Buy-Only Rebalancing

Spice up investing with leveraged ETFs or selected stocks

Introduction

The Human Factor

The "Buckets"

Increasing Risk

Decreasing Risk

In this section we take a look at some options for adding fun, the potential for higher returns, and (of course) risk to the basic plan.

Increasing risk is not a necessary part of Buy-Only Rebalancing but is an optional and complimentary strategy. If you will need your money within a few decades or you have no interest in learning about markets and investing, you should probably just skip this section.


When to increase risk

Investing is full of unknowns. Many investors make the task unecessarily difficult by trying to benefit from predictions about the movement of a stock price or the movement of the market as a whole. Usually, the difficulty is fourfold when one tries to profit from predictions.

  1. The right investment vehicle must be chosen.

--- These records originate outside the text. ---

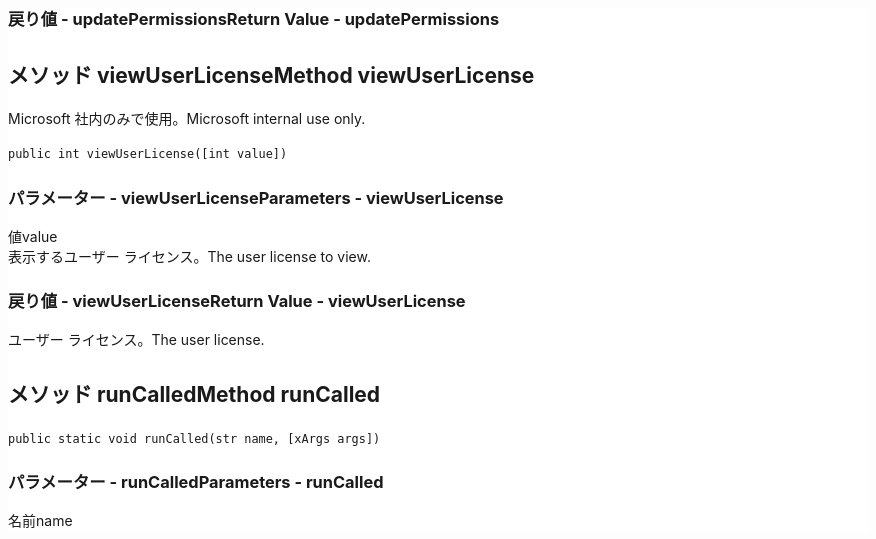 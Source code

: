 ### <a name="return-value---updatepermissions"></a><span data-ttu-id="c1178-261">戻り値 - updatePermissions</span><span class="sxs-lookup"><span data-stu-id="c1178-261">Return Value - updatePermissions</span></span>

## <a name="method-viewuserlicense"></a><span data-ttu-id="c1178-262">メソッド viewUserLicense</span><span class="sxs-lookup"><span data-stu-id="c1178-262">Method viewUserLicense</span></span>

<span data-ttu-id="c1178-263">Microsoft 社内のみで使用。</span><span class="sxs-lookup"><span data-stu-id="c1178-263">Microsoft internal use only.</span></span>

```xpp
public int viewUserLicense([int value])
```

### <a name="parameters---viewuserlicense"></a><span data-ttu-id="c1178-264">パラメーター - viewUserLicense</span><span class="sxs-lookup"><span data-stu-id="c1178-264">Parameters - viewUserLicense</span></span>

<span data-ttu-id="c1178-265">値</span><span class="sxs-lookup"><span data-stu-id="c1178-265">value</span></span>  
<span data-ttu-id="c1178-266">表示するユーザー ライセンス。</span><span class="sxs-lookup"><span data-stu-id="c1178-266">The user license to view.</span></span>

### <a name="return-value---viewuserlicense"></a><span data-ttu-id="c1178-267">戻り値 - viewUserLicense</span><span class="sxs-lookup"><span data-stu-id="c1178-267">Return Value - viewUserLicense</span></span>

<span data-ttu-id="c1178-268">ユーザー ライセンス。</span><span class="sxs-lookup"><span data-stu-id="c1178-268">The user license.</span></span>

## <a name="method-runcalled"></a><span data-ttu-id="c1178-269">メソッド runCalled</span><span class="sxs-lookup"><span data-stu-id="c1178-269">Method runCalled</span></span>

```xpp
public static void runCalled(str name, [xArgs args])
```

### <a name="parameters---runcalled"></a><span data-ttu-id="c1178-270">パラメーター - runCalled</span><span class="sxs-lookup"><span data-stu-id="c1178-270">Parameters - runCalled</span></span>

<span data-ttu-id="c1178-271">名前</span><span class="sxs-lookup"><span data-stu-id="c1178-271">name</span></span>  


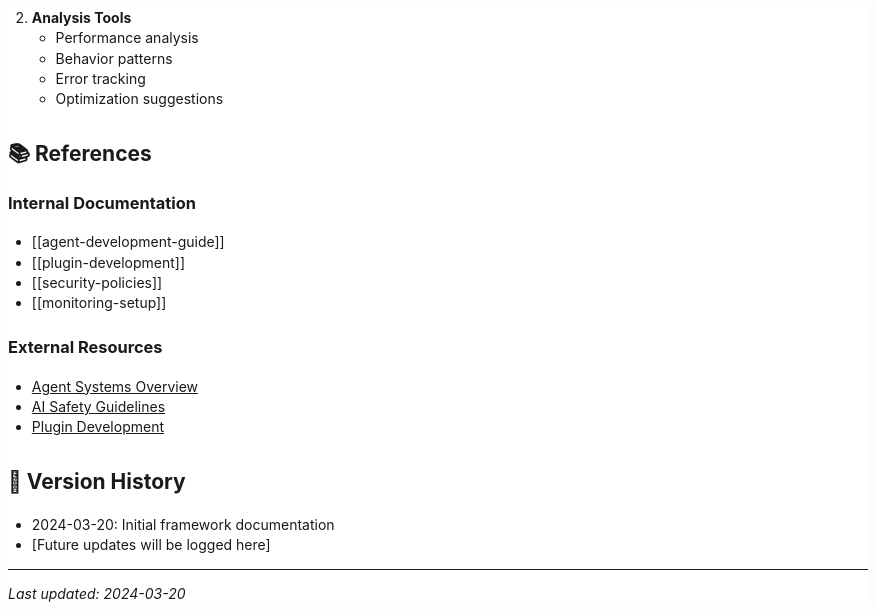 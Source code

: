 2. **Analysis Tools**
   - Performance analysis
   - Behavior patterns
   - Error tracking
   - Optimization suggestions

## 📚 References

### Internal Documentation
- [[agent-development-guide]]
- [[plugin-development]]
- [[security-policies]]
- [[monitoring-setup]]

### External Resources
- [Agent Systems Overview](https://example.com/agent-systems)
- [AI Safety Guidelines](https://example.com/ai-safety)
- [Plugin Development](https://example.com/plugin-dev)

## 📅 Version History
- 2024-03-20: Initial framework documentation
- [Future updates will be logged here]

---

*Last updated: 2024-03-20* 
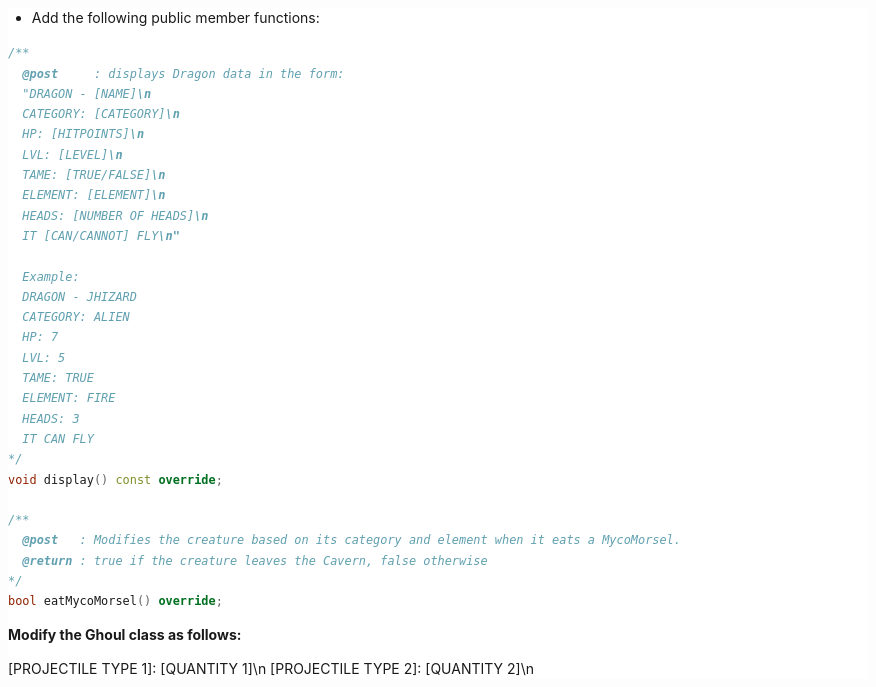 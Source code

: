 - Add the following public member functions:

```cpp
/**
  @post     : displays Dragon data in the form:
  "DRAGON - [NAME]\n
  CATEGORY: [CATEGORY]\n
  HP: [HITPOINTS]\n
  LVL: [LEVEL]\n
  TAME: [TRUE/FALSE]\n
  ELEMENT: [ELEMENT]\n
  HEADS: [NUMBER OF HEADS]\n
  IT [CAN/CANNOT] FLY\n"
  
  Example:
  DRAGON - JHIZARD
  CATEGORY: ALIEN
  HP: 7
  LVL: 5
  TAME: TRUE
  ELEMENT: FIRE
  HEADS: 3
  IT CAN FLY
*/
void display() const override;

/**
  @post   : Modifies the creature based on its category and element when it eats a MycoMorsel.
  @return : true if the creature leaves the Cavern, false otherwise
*/
bool eatMycoMorsel() override;
```

**Modify the Ghoul class as follows:**


  [PROJECTILE TYPE 1]: [QUANTITY 1]\n
  [PROJECTILE TYPE 2]: [QUANTITY 2]\n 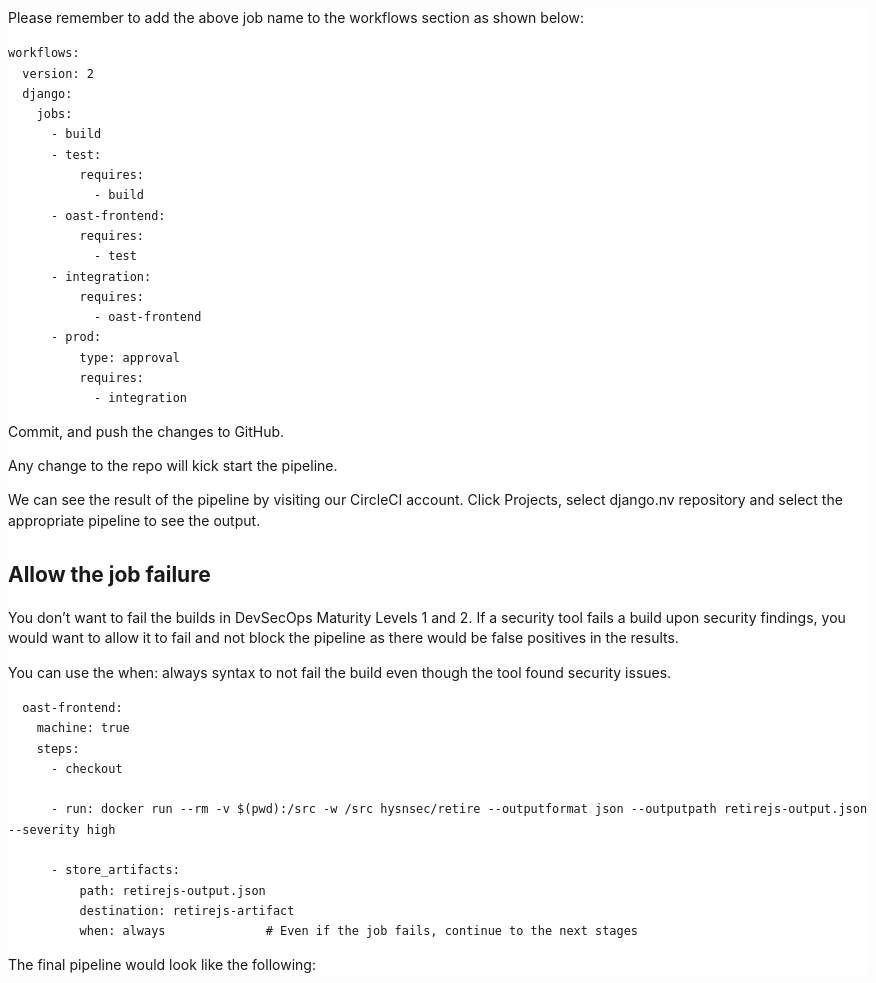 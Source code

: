 Please remember to add the above job name to the workflows section as shown below:

```
workflows:
  version: 2
  django:
    jobs:
      - build
      - test:
          requires:
            - build
      - oast-frontend:
          requires:
            - test
      - integration:
          requires:
            - oast-frontend
      - prod:
          type: approval
          requires:
            - integration
```

Commit, and push the changes to GitHub.

Any change to the repo will kick start the pipeline.

We can see the result of the pipeline by visiting our CircleCI account. Click Projects, select django.nv repository and select the appropriate pipeline to see the output.

Allow the job failure
----------

You don’t want to fail the builds in DevSecOps Maturity Levels 1 and 2. If a security tool fails a build upon security findings, you would want to allow it to fail and not block the pipeline as there would be false positives in the results.

You can use the when: always syntax to not fail the build even though the tool found security issues.

```
  oast-frontend:
    machine: true
    steps:
      - checkout

      - run: docker run --rm -v $(pwd):/src -w /src hysnsec/retire --outputformat json --outputpath retirejs-output.json --severity high

      - store_artifacts:
          path: retirejs-output.json
          destination: retirejs-artifact
          when: always              # Even if the job fails, continue to the next stages
```

The final pipeline would look like the following:
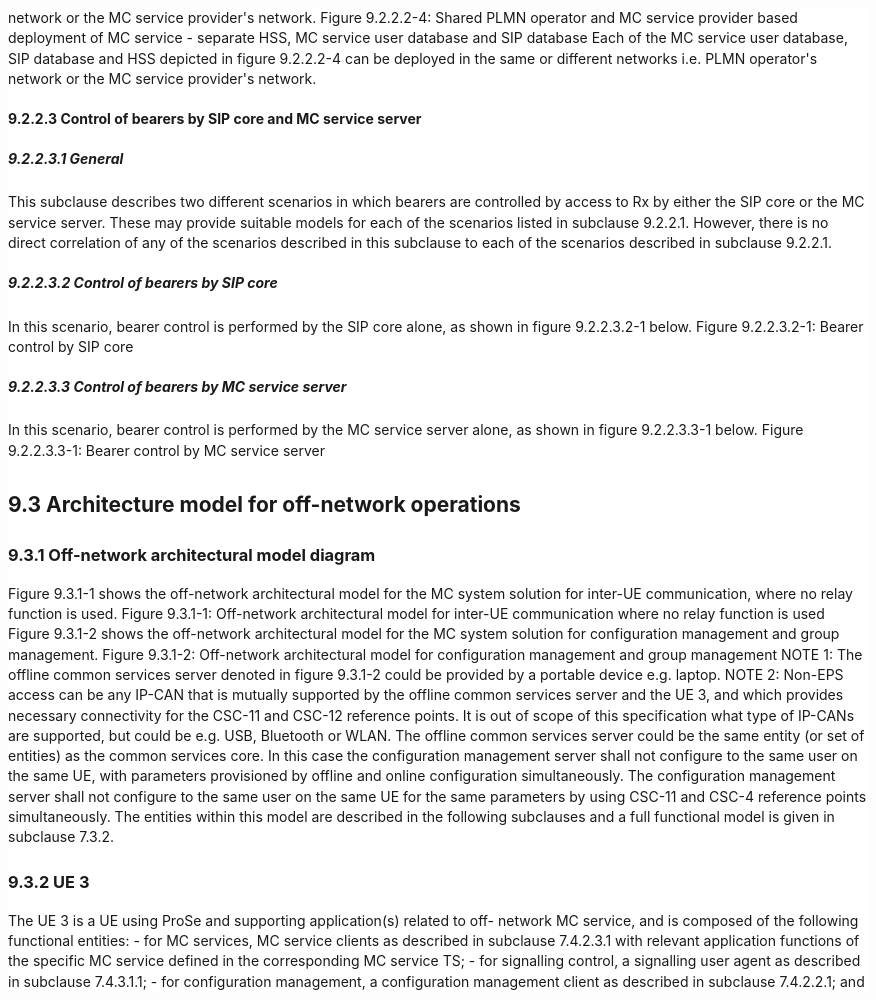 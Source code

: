 network or the MC service provider\'s network.
Figure 9.2.2.2-4: Shared PLMN operator and MC service provider based
deployment of MC service - separate HSS, MC service user database and SIP
database
Each of the MC service user database, SIP database and HSS depicted in figure
9.2.2.2-4 can be deployed in the same or different networks i.e. PLMN
operator\'s network or the MC service provider\'s network.
#### 9.2.2.3 Control of bearers by SIP core and MC service server
##### 9.2.2.3.1 General
This subclause describes two different scenarios in which bearers are
controlled by access to Rx by either the SIP core or the MC service server.
These may provide suitable models for each of the scenarios listed in
subclause 9.2.2.1. However, there is no direct correlation of any of the
scenarios described in this subclause to each of the scenarios described in
subclause 9.2.2.1.
##### 9.2.2.3.2 Control of bearers by SIP core
In this scenario, bearer control is performed by the SIP core alone, as shown
in figure 9.2.2.3.2-1 below.
Figure 9.2.2.3.2-1: Bearer control by SIP core
##### 9.2.2.3.3 Control of bearers by MC service server
In this scenario, bearer control is performed by the MC service server alone,
as shown in figure 9.2.2.3.3-1 below.
Figure 9.2.2.3.3-1: Bearer control by MC service server
## 9.3 Architecture model for off-network operations
### 9.3.1 Off-network architectural model diagram
Figure 9.3.1-1 shows the off-network architectural model for the MC system
solution for inter-UE communication, where no relay function is used.
Figure 9.3.1-1: Off-network architectural model for inter-UE communication
where no relay function is used
Figure 9.3.1-2 shows the off-network architectural model for the MC system
solution for configuration management and group management.
Figure 9.3.1-2: Off-network architectural model for configuration management
and group management
NOTE 1: The offline common services server denoted in figure 9.3.1-2 could be
provided by a portable device e.g. laptop.
NOTE 2: Non-EPS access can be any IP-CAN that is mutually supported by the
offline common services server and the UE 3, and which provides necessary
connectivity for the CSC-11 and CSC-12 reference points. It is out of scope of
this specification what type of IP-CANs are supported, but could be e.g. USB,
Bluetooth or WLAN.
The offline common services server could be the same entity (or set of
entities) as the common services core. In this case the configuration
management server shall not configure to the same user on the same UE, with
parameters provisioned by offline and online configuration simultaneously. The
configuration management server shall not configure to the same user on the
same UE for the same parameters by using CSC-11 and CSC-4 reference points
simultaneously.
The entities within this model are described in the following subclauses and a
full functional model is given in subclause 7.3.2.
### 9.3.2 UE 3
The UE 3 is a UE using ProSe and supporting application(s) related to off-
network MC service, and is composed of the following functional entities:
\- for MC services, MC service clients as described in subclause 7.4.2.3.1
with relevant application functions of the specific MC service defined in the
corresponding MC service TS;
\- for signalling control, a signalling user agent as described in subclause
7.4.3.1.1;
\- for configuration management, a configuration management client as
described in subclause 7.4.2.2.1; and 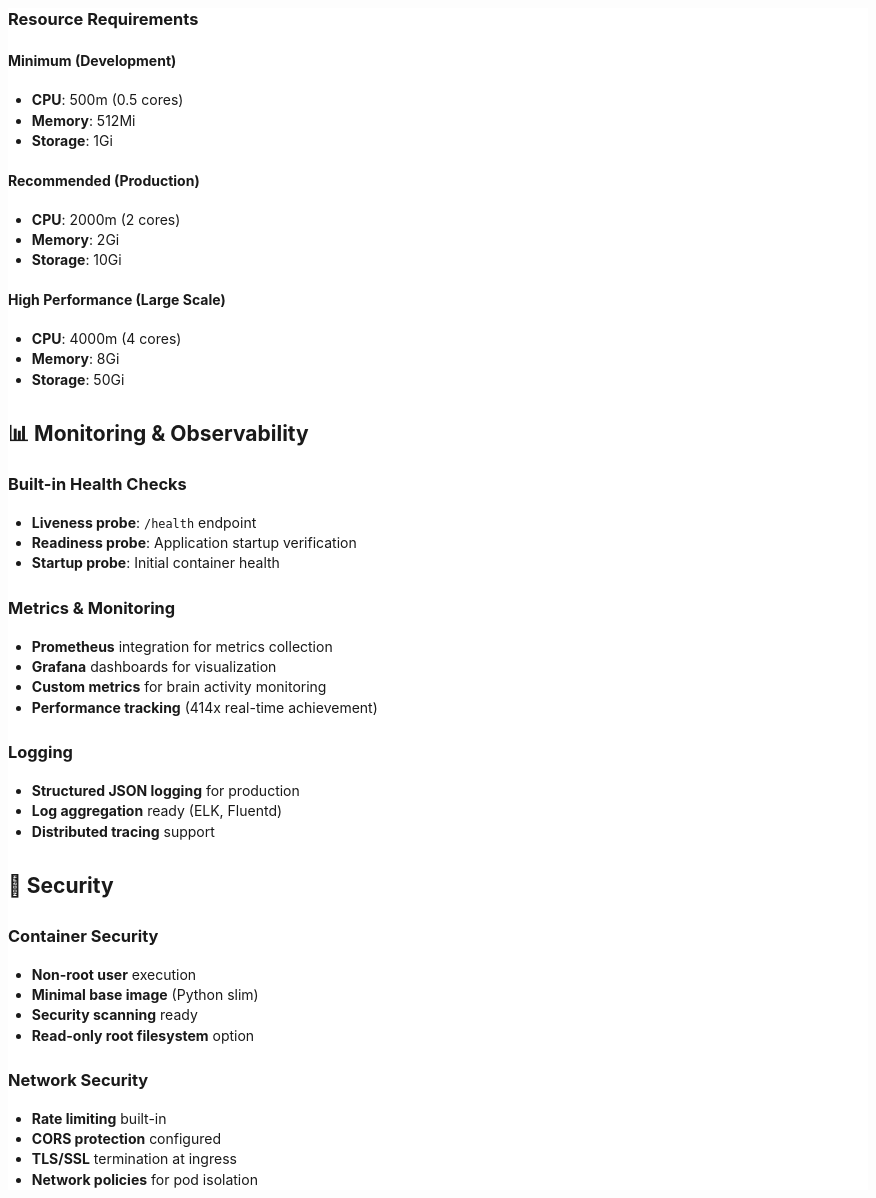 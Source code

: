 ### **Resource Requirements**

#### **Minimum (Development)**
- **CPU**: 500m (0.5 cores)
- **Memory**: 512Mi
- **Storage**: 1Gi

#### **Recommended (Production)**
- **CPU**: 2000m (2 cores)
- **Memory**: 2Gi
- **Storage**: 10Gi

#### **High Performance (Large Scale)**
- **CPU**: 4000m (4 cores)
- **Memory**: 8Gi
- **Storage**: 50Gi

## 📊 **Monitoring & Observability**

### **Built-in Health Checks**
- **Liveness probe**: `/health` endpoint
- **Readiness probe**: Application startup verification
- **Startup probe**: Initial container health

### **Metrics & Monitoring**
- **Prometheus** integration for metrics collection
- **Grafana** dashboards for visualization
- **Custom metrics** for brain activity monitoring
- **Performance tracking** (414x real-time achievement)

### **Logging**
- **Structured JSON logging** for production
- **Log aggregation** ready (ELK, Fluentd)
- **Distributed tracing** support

## 🔐 **Security**

### **Container Security**
- **Non-root user** execution
- **Minimal base image** (Python slim)
- **Security scanning** ready
- **Read-only root filesystem** option

### **Network Security**
- **Rate limiting** built-in
- **CORS protection** configured
- **TLS/SSL** termination at ingress
- **Network policies** for pod isolation
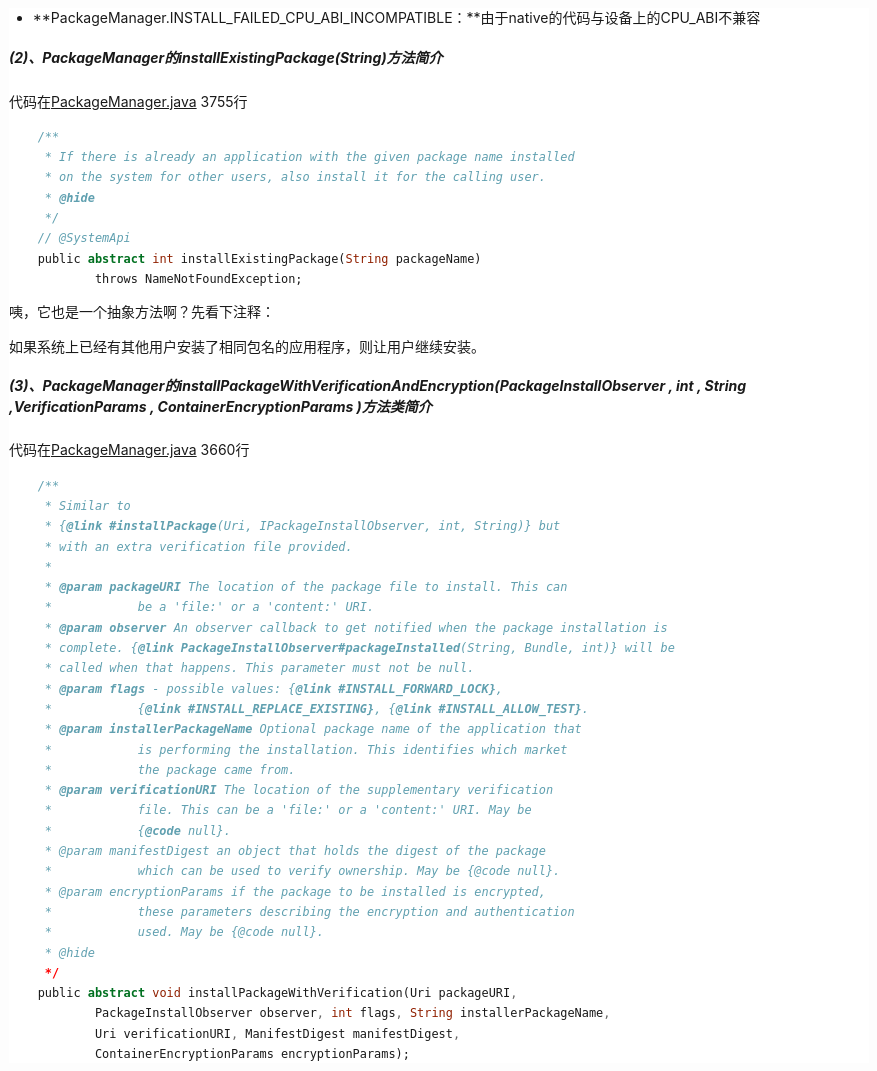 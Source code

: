 * **PackageManager.INSTALL_FAILED_CPU_ABI_INCOMPATIBLE：**由于native的代码与设备上的CPU_ABI不兼容

##### (2)、PackageManager的installExistingPackage(String)方法简介

代码在[PackageManager.java](https://link.jianshu.com/?t=http://androidxref.com/6.0.1_r10/xref/frameworks/base/core/java/android/content/pm/PackageManager.java) 3755行

```dart
    /**
     * If there is already an application with the given package name installed
     * on the system for other users, also install it for the calling user.
     * @hide
     */
    // @SystemApi
    public abstract int installExistingPackage(String packageName)
            throws NameNotFoundException;
```

咦，它也是一个抽象方法啊？先看下注释：

如果系统上已经有其他用户安装了相同包名的应用程序，则让用户继续安装。

##### (3)、PackageManager的installPackageWithVerificationAndEncryption(PackageInstallObserver , int , String ,VerificationParams , ContainerEncryptionParams )方法类简介

代码在[PackageManager.java](https://link.jianshu.com/?t=http://androidxref.com/6.0.1_r10/xref/frameworks/base/core/java/android/content/pm/PackageManager.java) 3660行

```dart
    /**
     * Similar to
     * {@link #installPackage(Uri, IPackageInstallObserver, int, String)} but
     * with an extra verification file provided.
     *
     * @param packageURI The location of the package file to install. This can
     *            be a 'file:' or a 'content:' URI.
     * @param observer An observer callback to get notified when the package installation is
     * complete. {@link PackageInstallObserver#packageInstalled(String, Bundle, int)} will be
     * called when that happens. This parameter must not be null.
     * @param flags - possible values: {@link #INSTALL_FORWARD_LOCK},
     *            {@link #INSTALL_REPLACE_EXISTING}, {@link #INSTALL_ALLOW_TEST}.
     * @param installerPackageName Optional package name of the application that
     *            is performing the installation. This identifies which market
     *            the package came from.
     * @param verificationURI The location of the supplementary verification
     *            file. This can be a 'file:' or a 'content:' URI. May be
     *            {@code null}.
     * @param manifestDigest an object that holds the digest of the package
     *            which can be used to verify ownership. May be {@code null}.
     * @param encryptionParams if the package to be installed is encrypted,
     *            these parameters describing the encryption and authentication
     *            used. May be {@code null}.
     * @hide
     */
    public abstract void installPackageWithVerification(Uri packageURI,
            PackageInstallObserver observer, int flags, String installerPackageName,
            Uri verificationURI, ManifestDigest manifestDigest,
            ContainerEncryptionParams encryptionParams);
```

    If an economic idea is correct, choosing the right security or derivative to buy or sell might not be straightforward. If one thinks ethanol is about to be banned, what should be bought or sold? Maybe corn futures should be sold, but what contract? Or maybe a spread would be better? But what kind of spread? A bear spread constructed from put options on futures contracts? An intercrop spread, where a short-term contract is bought or sold and the opposite longer-term position is taken? An intercommodity spread, where corn futures are sold and another commodity is bought? Maybe a butterfly spread would be better? Maybe not! It can be a tricky business deciding.

  2. The right direction must be chosen.

    Prices can increase, decrease, or "move sideways" (often going up and down between a higher and lower price, called a "trading range"). It is possible to make money from any of the three, but it is only easy to know which of the three is going on in hindsight, when the opportunity has passed.

  3. The right entry time must be chosen and achieved.

    Although it isn't a big problem when investing on a long-term time scale, attempts to profit from intraday or day to day price changes can be thwarted by delays in the execution of buy or sell orders.

    Trades of popular stocks and ETFs are not much of a problem, but options and non-stock investments like cocoa futures have many fewer trades going on at a given time. If nobody wants to trade with you, this lack of liquidity is a risk to consider.

  4. The right exit time must be chosen and achieved.

There is a significant danger that a small profit obtained when all of these factors come together may be nullified by overhead like commissions and bid-ask spreads. "Breaking even" is only possible when there is enough profit to pay for the trading.

To minimize the weight of these factors, all of which involve unknowns that can eat money, I try to exploit knowns. There are few knows, but one is important: a decline in prices that has already taken place.

When prices go down, you are certain that they've gone down. Now there's no guarantee they'll go back up, but if it's the price of an ETF like IWV, and if you're investing with an eye to cashing out decades in the future, then you only need a little faith. The assumption of Buy-Only Rebalancing is that over the course of decades, the stock market in general will go up.


Leveraged ETFs

With that fairly conservative assumption in place, it makes sense to increase risk a bit by buying aggressively when prices go down significantly, like when the Dow Jones Industrial Average goes at least ten percent below its last peak. One easy way to do so is to purchase shares of a leveraged ETF like SAA , which moves twice as much as the S&P 600 Small Cap Index. That index tracks six hundred small-cap stocks.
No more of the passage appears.